February 18, 2021 6 min read
Opinions expressed by Entrepreneur contributors are their own.
By Victoria Tejeida, commercial and institutional relations manager of Komenko
More and more entrepreneurs know that one of the first legal recommendations that their head attorneys will make is to establish a legal person, as this serves to separate the commitments that society acquires with theirs in a personal capacity thanks to the corporate veil. But for this protection to be effective, do you know what it entails?
Of course, it starts by setting up the company, but ( spoiler alert !) That is only the first step. Afterwards, different requirements have to be met (depending on the company), ranging from share titles, holding annual assemblies and … bingo! The four mentioned and mysterious corporate books that I mentioned to you at the beginning.

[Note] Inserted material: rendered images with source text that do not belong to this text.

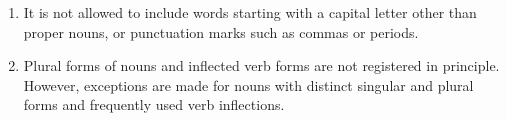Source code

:\documentclass[b5j,10pt]{tetsujsarticle}%
\begin{document}
\warningbox%
  {%
    \begin{enumerate}[・]
      \item It is not allowed to include words starting with a capital letter other than proper nouns, or punctuation marks such as commas or periods.
      \item Plural forms of nouns and inflected verb forms are not registered in principle. However, exceptions are made for nouns with distinct singular and plural forms and frequently used verb inflections.
    \end{enumerate}
  }
\end{document}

I say mysterious because unfortunately the majority of entrepreneurs do not have them despite the fact that they are a fundamental requirement, of a probative nature, that allow businesses to have good administration and good internal control; These books are a record of the important events that occur within Mexican startups.
Next, I’m going to tell you some examples of each of them, so that you understand them a little better.

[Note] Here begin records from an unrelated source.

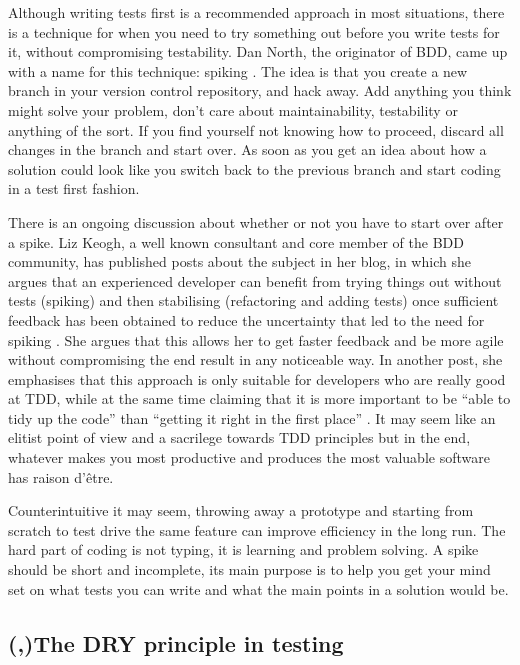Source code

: \documentclass[11pt]{article}
\begin{document}
Although writing tests first is a recommended approach in most situations, there is a technique for when you need to try something out before you write tests for it, without compromising testability. Dan North, the originator of BDD, came up with a name for this technique: spiking \cite{TwitterDanNorth}. The idea is that you create a new branch in your version control repository, and hack away. Add anything you think might solve your problem, don't care about maintainability, testability or anything of the sort. If you find yourself not knowing how to proceed, discard all changes in the branch and start over. As soon as you get an idea about how a solution could look like you switch back to the previous branch and start coding in a test first fashion. \cite[question~59]{Edelstam}

There is an ongoing discussion about whether or not you have to start over after a spike. Liz Keogh, a well known consultant and core member of the BDD community, has published posts about the subject in her blog, in which she argues that an experienced developer can benefit from trying things out without tests (spiking) and then stabilising (refactoring and adding tests) once sufficient feedback has been obtained to reduce the uncertainty that led to the need for spiking \cite{Liz1}. She argues that this allows her to get faster feedback and be more agile without compromising the end result in any noticeable way. In another post, she emphasises that this approach is only suitable for developers who are really good at TDD, while at the same time claiming that it is more important to be ``able to tidy up the code'' than ``getting it right in the first place'' \cite{Liz2}. It may seem like an elitist point of view and a sacrilege towards TDD principles but in the end, whatever makes you most productive and produces the most valuable software has raison d'être.

Counterintuitive it may seem, throwing away a prototype and starting from scratch to test drive the same feature can improve efficiency in the long run. The hard part of coding is not typing, it is learning and problem solving. A spike should be short and incomplete, its main purpose is to help you get your mind set on what tests you can write and what the main points in a solution would be. \cite[question~60]{Edelstam}

\subsection{(,)The DRY principle in testing}
\end{document}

Imagine that your partners agree to request a loan from the company and some time later a partner regrets it and says that he did not agree to anything on this matter.

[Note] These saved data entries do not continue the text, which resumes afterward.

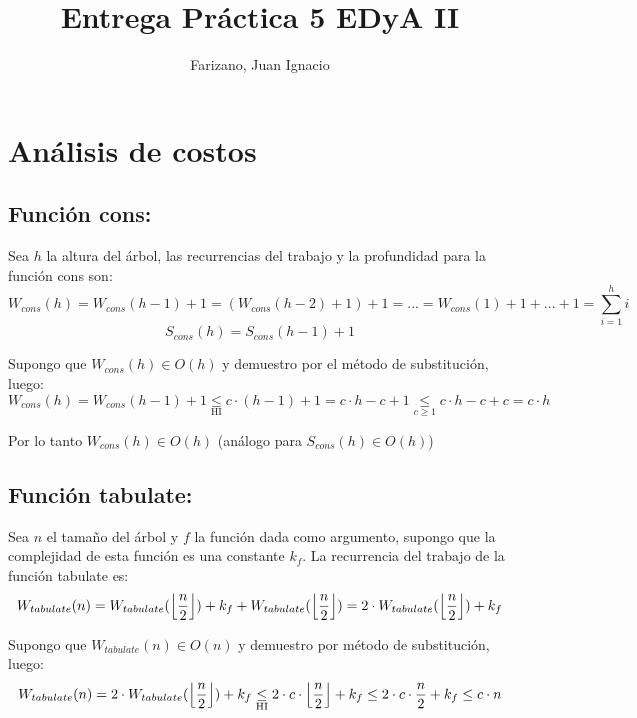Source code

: \documentclass[11pt]{article}
\title{Entrega Práctica 5 EDyA II}
\author{Farizano, Juan Ignacio}
\date{}
\DeclarePairedDelimiter\floor{\lfloor}{\rfloor}
\begin{document}
\maketitle

\section*{Análisis de costos}
\subsection*{Función cons:}

Sea $h$ la altura del árbol, las recurrencias del trabajo y la profundidad
para la función cons son:
\begin{equation*}
  W_{cons}(h) = W_{cons}(h - 1) + 1 = (W_{cons}(h - 2) + 1) + 1 = ... =
  W_{cons}(1) + 1 + ... + 1 = \sum_{i=1}^{h} i
\end{equation*}
\begin{equation*}
  S_{cons}(h) = S_{cons}(h - 1) + 1
\end{equation*}

\noindent Supongo que $W_{cons}(h) \in O(h)$ y demuestro por el método de
substitución, luego: 
\begin{equation*}
  W_{cons}(h) = W_{cons}(h - 1) + 1 \underset{\text{HI}}{\leq} c \cdot (h-1) + 1
  = c \cdot h - c + 1 \underset{c \geq 1}{\leq} c \cdot h - c + c = c \cdot h
\end{equation*}
  
Por lo tanto $ W_{cons}(h) \in O(h) $ (análogo para $S_{cons}(h) \in O(h)$)


\subsection*{Función tabulate:}
Sea $n$ el tamaño del árbol y $f$ la función dada como argumento,
supongo que la complejidad de esta función es una constante $ k_f$.
La recurrencia del trabajo de la función tabulate es:
\begin{equation*}
  W_{tabulate}(n) = W_{tabulate}(\floor*{\frac{n}{2}}) + k_f + 
  W_{tabulate}(\floor*{\frac{n}{2}}) = 2 \cdot W_{tabulate}(\floor*{\frac{n}{2}})
  + k_f 
\end{equation*}

\noindent Supongo que $ W_{tabulate}(n) \in O(n) $ y demuestro por método
de substitución, luego: 
\begin{equation*}
  W_{tabulate}(n) = 2 \cdot W_{tabulate}(\floor*{\frac{n}{2}}) + k_f
  \underset{\text{HI}}{\leq} 2 \cdot c \cdot \floor*{\frac{n}{2}} + k_f \leq 
  2 \cdot c \cdot \frac{n}{2} + k_f \leq c \cdot n
\end{equation*}
\end{document}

Let us remember that in each type of Assemblies different topics are seen. In an Ordinary Assembly, topics such as profit and loss balance, dividend payment, appointment or revocation of administrators, review and approval of the administrators’ report, etc .; for its part, in an Extraordinary Assembly, specific issues are seen, such as reforms to the bylaws, a possible merger or dissolution, etc.
Whatever the case, you should make sure to keep the minutes and all the assemblies to file them in this book. In case of being an extraordinary assembly remember to carry out its protocolization
Council Session Book
Now imagine that you are the president of the Board of Directors of your startup, one day you arrive at the office and find out that a dissatisfied partner plans to take legal action against the administration of the company for not complying with its obligations agreed in the statutes.
This book compiles all the decisions that are made in a board session, such as the approval of a strategic plan, an investment, the allocation of some resources, approving in some cases transfers of shares, etc.
Capital variations book
Suppose now that you, along with your two partners, need to convince an investor to enter the company with limited voting shares. Everything is going well until your lawyers ask you for the book of capital variations and all you want is to make a ball.
The capital stock represents the contributions of the partners and can be increased or decreased if so agreed in the meeting. The entries in this book mark the variations in capital of startups.
Shareholder registration book
At this point in the article you are probably fed up with so many hypothetical scenarios, but I promise you it is the last one.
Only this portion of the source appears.